En pleno arrebato de morriña por el cine de hace algo más de tres décadas, Shane Black manifestó abiertamente la intención de que su 'Predator', secuela del clásico de John McTiernan, tuviese todo el espíritu de la acción ochentera más testosterónica. Al escuchar esto, muchos se echaron a temblar pensando de nuevo en esos años ochenta impostados, de filtro de Instagram y referencia continua metida con calzador.
'Depredador' logra brillar y alzarse como el último gran entretenimiento de esta temporada veraniega 2018 gracias a estar bendecida por la "Santísima Trinidad" de señas de identidad que han acompañado a su máximo responsable a lo largo de su carrera: un diálogo fluido y rebosante de dinamismo y una comicidad deliciosa, un sentido de la acción envidiable y, por encima de todo, el diseño de unos personajes que destacan por encima de la criatura que da título al filme como su mayor reclamo.
Aunque todo esto no tendría sentido alguno si 'Depredador' no contase con un fantástico y disfuncional grupo de protagonistas tan bien dibujado sobre el papel como trasladado a la pantalla por un elenco cómodo y entregado.

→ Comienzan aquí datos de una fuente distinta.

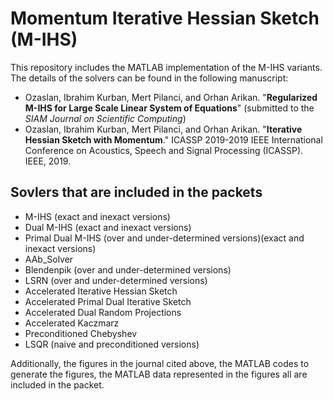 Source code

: # Momentum Iterative Hessian Sketch (M-IHS)
This repository includes the MATLAB implementation of the M-IHS variants. The details of the solvers can be found in the following manuscript:
  * Ozaslan, Ibrahim Kurban, Mert Pilanci, and Orhan Arikan. "**Regularized M-IHS for Large Scale Linear System of Equations**" (submitted to the *SIAM Journal on Scientific Computing*)
  * Ozaslan, Ibrahim Kurban, Mert Pilanci, and Orhan Arikan. "**Iterative Hessian Sketch with Momentum**." ICASSP 2019-2019 IEEE International Conference on Acoustics, Speech and Signal Processing (ICASSP). IEEE, 2019.

## Sovlers that are included in the packets
  * M-IHS (exact and inexact versions)
  * Dual M-IHS (exact and inexact versions)
  * Primal Dual M-IHS (over and under-determined versions)(exact and inexact versions)
  * AAb_Solver
  * Blendenpik (over and under-determined versions)
  * LSRN (over and under-determined versions)
  * Accelerated Iterative Hessian Sketch
  * Accelerated Primal Dual Iterative Sketch
  * Accelerated Dual Random Projections
  * Accelerated Kaczmarz
  * Preconditioned Chebyshev
  * LSQR (naive and preconditioned versions)

Additionally, the figures in the journal cited above, the MATLAB codes to generate the figures, the MATLAB data represented in the figures all are included in the packet.
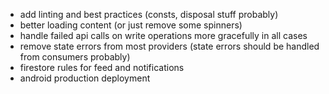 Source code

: - add linting and best practices (consts, disposal stuff probably)
- better loading content (or just remove some spinners)
- handle failed api calls on write operations more gracefully in all cases
- remove state errors from most providers (state errors should be handled from consumers probably)
- firestore rules for feed and notifications
- android production deployment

El escuadrón improvisado de militares con problemas mentales brilla tanto a nivel individual como en conjunto, revelando una dinámica de grupo heredera de clásicos como 'Doce del patíbulo' que funciona a las mil maravillas y que invita a conectar con los personajes sin esfuerzo alguno; incluido un Jacob Tremblay prodigioso que sirve de nexo de unión con los tics propios del blockbuster contemporáneo.
Deslices digitales aparte, 'Depredador' resulta ampliamente satisfactoria durante la inmensa mayoría de su ajustado metraje. Algo menos de dos horas de duración que avanzan con brío entre unas set-pieces y unas escenas de desarrollo de personajes que hacen fluir de forma orgánica el relato hasta llegar a un tercer acto atropellado en el que se evidencian los problemas en la fase de post-producción del filme que obligaron a rodar de nuevo secuencias enteras y añadidos.
Un fin de fiesta que, más que por el agridulce sabor de boca que deja tras haber saboreado tan suculento plato, espina al pensar en que, de no haber estado Shane Black bajo yugo de un gran estudio, podríamos estar hablando de un nuevo referente en el cine de acción contemporáneo.